PROBLEM — Copy each line below that contains "Please".
DATA PROVIDED Block Start
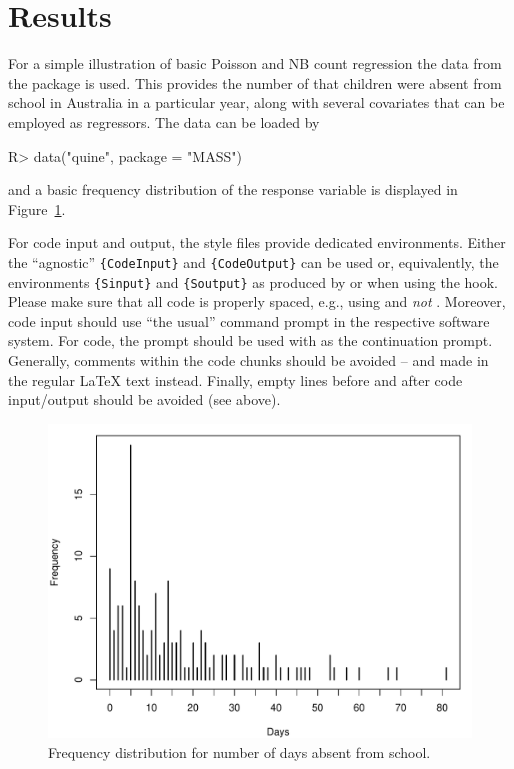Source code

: \documentclass[article]{jss}
\newcommand{\fct}[1]{\code{#1()}}
\begin{document}
\section{Results} \label{sec:results}

For a simple illustration of basic Poisson and NB count regression the
 data from the  package is used. This provides the number
of  that children were absent from school in Australia in a
particular year, along with several covariates that can be employed as regressors.
The data can be loaded by
%
\begin{CodeChunk}
  \begin{CodeInput}
    R> data("quine", package = "MASS")
  \end{CodeInput}
\end{CodeChunk}
%
and a basic frequency distribution of the response variable is displayed in
Figure~\ref{fig:quine}.

\begin{leftbar}
  For code input and output, the style files provide dedicated environments.
  Either the ``agnostic'' \verb|{CodeInput}| and \verb|{CodeOutput}| can be used
  or, equivalently, the environments \verb|{Sinput}| and \verb|{Soutput}| as
  produced by \fct{Sweave} or  when using the 
  hook. Please make sure that all code is properly spaced, e.g., using
   and \emph{not} . Moreover, code input should
  use ``the usual'' command prompt in the respective software system. For
   code, the prompt  should be used with  as
  the continuation prompt. Generally, comments within the code chunks should be
  avoided -- and made in the regular {\LaTeX} text instead. Finally, empty lines
  before and after code input/output should be avoided (see above).
\end{leftbar}

\begin{figure}[t!]
  \centering
  \includegraphics{article-visualization}
  \caption{\label{fig:quine} Frequency distribution for number of days absent
    from school.}
\end{figure}
\end{document}
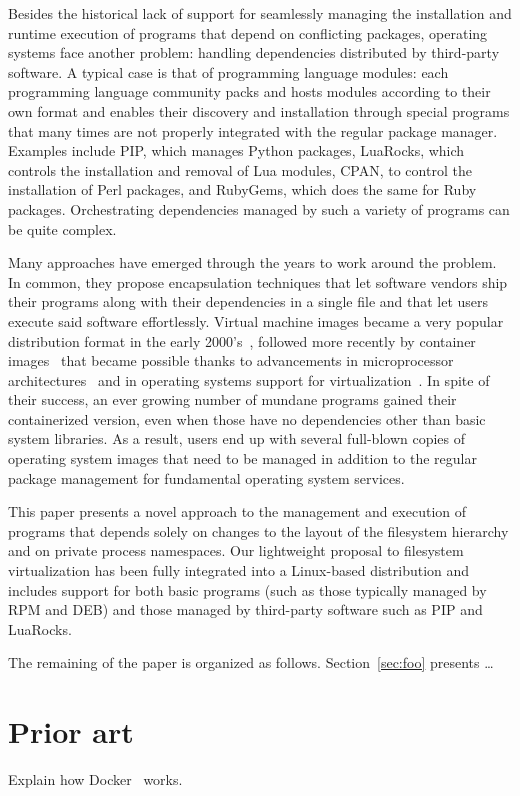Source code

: \documentclass[sigplan, anonymous]{acmart}
\begin{document}
Besides the historical lack of support for seamlessly managing the installation and runtime
execution of programs that depend on conflicting packages, operating systems face another problem:
handling dependencies distributed by third-party software. A typical case is that of programming
language modules: each programming language community packs and hosts modules according to their own
format and enables their discovery and installation through special programs that many times are not
properly integrated with the regular package manager. Examples include PIP, which manages Python
packages, LuaRocks, which controls the installation and removal of Lua modules, CPAN, to control the
installation of Perl packages, and RubyGems, which does the same for Ruby packages. Orchestrating
dependencies managed by such a variety of programs can be quite complex.

Many approaches have emerged through the years to work around the problem. In common, they propose
encapsulation techniques that let software vendors ship their programs along with their dependencies
in a single file and that let users execute said software effortlessly. Virtual machine images
became a very popular distribution format in the early 2000's~\cite{Who?}, followed more recently by
container images~\cite{fink2014docker} that became possible thanks to advancements in microprocessor
architectures~\cite{Intel} and in operating systems support for virtualization~\cite{KVM}. In spite
of their success, an ever growing number of mundane programs gained their containerized version,
even when those have no dependencies other than basic system libraries. As a result, users end up
with several full-blown copies of operating system images that need to be managed in addition to
the regular package management for fundamental operating system services.

This paper presents a novel approach to the management and execution of programs that depends
solely on changes to the layout of the filesystem hierarchy and on private process namespaces.
Our lightweight proposal to filesystem virtualization has been fully integrated into a Linux-based
distribution and includes support for both basic programs (such as those typically managed by RPM
and DEB) and those managed by third-party software such as PIP and LuaRocks.

The remaining of the paper is organized as follows. Section~\ref{sec:foo} presents \ldots

\section{Prior art}
Explain how Docker~\cite{fink2014docker} works.
\end{document}
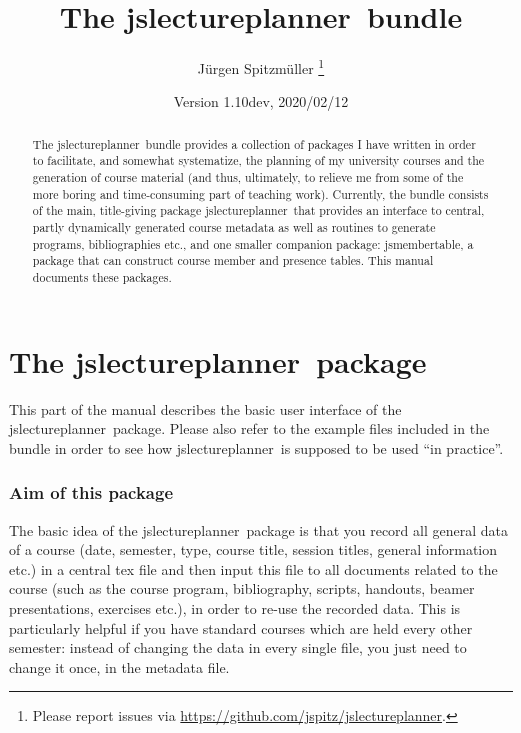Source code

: \documentclass[english]{article}
\newcommand*\jslp{\textsf{jslectureplanner}}
\newcommand*\jsmt{\textsf{jsmembertable}}
\begin{document}
\title{The \jslp\ bundle}

\author{Jürgen Spitzmüller%
\thanks{Please report issues via \protect\url{https://github.com/jspitz/jslectureplanner}.}}

\date{Version 1.10dev, 2020/02/12}

\maketitle

\begin{abstract}
\noindent The \jslp\ bundle provides a collection of packages
I have written in order to facilitate, and somewhat systematize,
the planning of my university courses and the generation of course material
(and thus, ultimately, to relieve me from some of the more boring and
time-consuming part of teaching work).
Currently, the bundle consists of the main, title-giving package \jslp\
that provides an interface to central, partly dynamically generated course
metadata as well as routines to generate programs, bibliographies etc., and one
smaller companion package: \jsmt, a package that can construct course
member and presence tables. This manual documents these packages.
\end{abstract}

\tableofcontents

\clearpage

\part{The \jslp\ package}

This part of the manual describes the basic user interface of the
\jslp\ package.
Please also refer to the example files included in the bundle in order to
see how \jslp\ is supposed to be used ``in practice''.

\section{Aim of this package}

The basic idea of the \jslp\ package is that you record
all general data of a course (date, semester, type, course title, session titles,
general information etc.) in a central tex file and then input this
file to all documents related to the course (such as the course program,
bibliography, scripts, handouts, beamer presentations, exercises etc.),
in order to re-use the recorded data.
This is particularly helpful if you have standard courses which
are held every other semester: instead of changing the data in every
single file, you just need to change it once, in the metadata file.
\end{document}
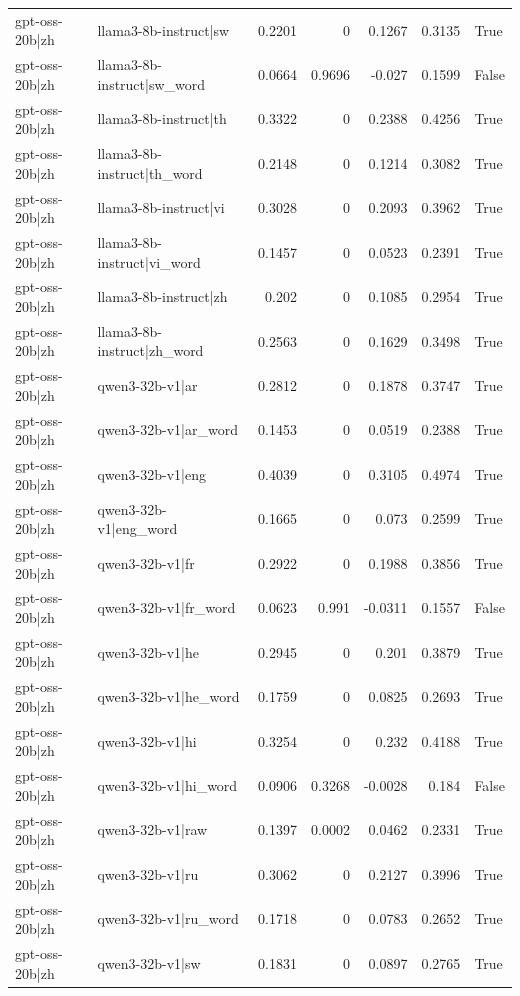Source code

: \begin{table}
\begin{tabular}{l l r r r r l}
gpt-oss-20b|zh & llama3-8b-instruct|sw & 0.2201 & 0 & 0.1267 & 0.3135 & True \\
gpt-oss-20b|zh & llama3-8b-instruct|sw_word & 0.0664 & 0.9696 & -0.027 & 0.1599 & False \\
gpt-oss-20b|zh & llama3-8b-instruct|th & 0.3322 & 0 & 0.2388 & 0.4256 & True \\
gpt-oss-20b|zh & llama3-8b-instruct|th_word & 0.2148 & 0 & 0.1214 & 0.3082 & True \\
gpt-oss-20b|zh & llama3-8b-instruct|vi & 0.3028 & 0 & 0.2093 & 0.3962 & True \\
gpt-oss-20b|zh & llama3-8b-instruct|vi_word & 0.1457 & 0 & 0.0523 & 0.2391 & True \\
gpt-oss-20b|zh & llama3-8b-instruct|zh & 0.202 & 0 & 0.1085 & 0.2954 & True \\
gpt-oss-20b|zh & llama3-8b-instruct|zh_word & 0.2563 & 0 & 0.1629 & 0.3498 & True \\
gpt-oss-20b|zh & qwen3-32b-v1|ar & 0.2812 & 0 & 0.1878 & 0.3747 & True \\
gpt-oss-20b|zh & qwen3-32b-v1|ar_word & 0.1453 & 0 & 0.0519 & 0.2388 & True \\
gpt-oss-20b|zh & qwen3-32b-v1|eng & 0.4039 & 0 & 0.3105 & 0.4974 & True \\
gpt-oss-20b|zh & qwen3-32b-v1|eng_word & 0.1665 & 0 & 0.073 & 0.2599 & True \\
gpt-oss-20b|zh & qwen3-32b-v1|fr & 0.2922 & 0 & 0.1988 & 0.3856 & True \\
gpt-oss-20b|zh & qwen3-32b-v1|fr_word & 0.0623 & 0.991 & -0.0311 & 0.1557 & False \\
gpt-oss-20b|zh & qwen3-32b-v1|he & 0.2945 & 0 & 0.201 & 0.3879 & True \\
gpt-oss-20b|zh & qwen3-32b-v1|he_word & 0.1759 & 0 & 0.0825 & 0.2693 & True \\
gpt-oss-20b|zh & qwen3-32b-v1|hi & 0.3254 & 0 & 0.232 & 0.4188 & True \\
gpt-oss-20b|zh & qwen3-32b-v1|hi_word & 0.0906 & 0.3268 & -0.0028 & 0.184 & False \\
gpt-oss-20b|zh & qwen3-32b-v1|raw & 0.1397 & 0.0002 & 0.0462 & 0.2331 & True \\
gpt-oss-20b|zh & qwen3-32b-v1|ru & 0.3062 & 0 & 0.2127 & 0.3996 & True \\
gpt-oss-20b|zh & qwen3-32b-v1|ru_word & 0.1718 & 0 & 0.0783 & 0.2652 & True \\
gpt-oss-20b|zh & qwen3-32b-v1|sw & 0.1831 & 0 & 0.0897 & 0.2765 & True \\

\end{tabular}
\end{table}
DATA PROVIDED Block End
SOLUTION FOR THIS PROBLEM —
  hook. Please make sure that all code is properly spaced, e.g., using
\thanks{Please report issues via \protect\url{https://github.com/jspitz/jslectureplanner}.}}
Please also refer to the example files included in the bundle in order to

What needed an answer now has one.